## [EXERCISE INPUTS]
-- Opening Marker --
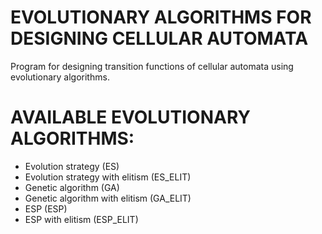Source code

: # EVOLUTIONARY ALGORITHMS FOR DESIGNING CELLULAR AUTOMATA

Program for designing transition functions of cellular automata using evolutionary algorithms.

# AVAILABLE EVOLUTIONARY ALGORITHMS:
* Evolution strategy (ES)
* Evolution strategy with elitism (ES_ELIT)
* Genetic algorithm (GA)
* Genetic algorithm with elitism (GA_ELIT)
* ESP (ESP)
* ESP with elitism (ESP_ELIT)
-- Closing Marker --
Your answer must consist solely of the lines from the one containing "# AVAILABLE EVOLUTIONARY" through the last line of the entries, reproduced exactly.

## [SOLUTION BELOW]
# AVAILABLE EVOLUTIONARY ALGORITHMS:
* Evolution strategy (ES)
* Evolution strategy with elitism (ES_ELIT)
* Genetic algorithm (GA)
* Genetic algorithm with elitism (GA_ELIT)
* ESP (ESP)
* ESP with elitism (ESP_ELIT)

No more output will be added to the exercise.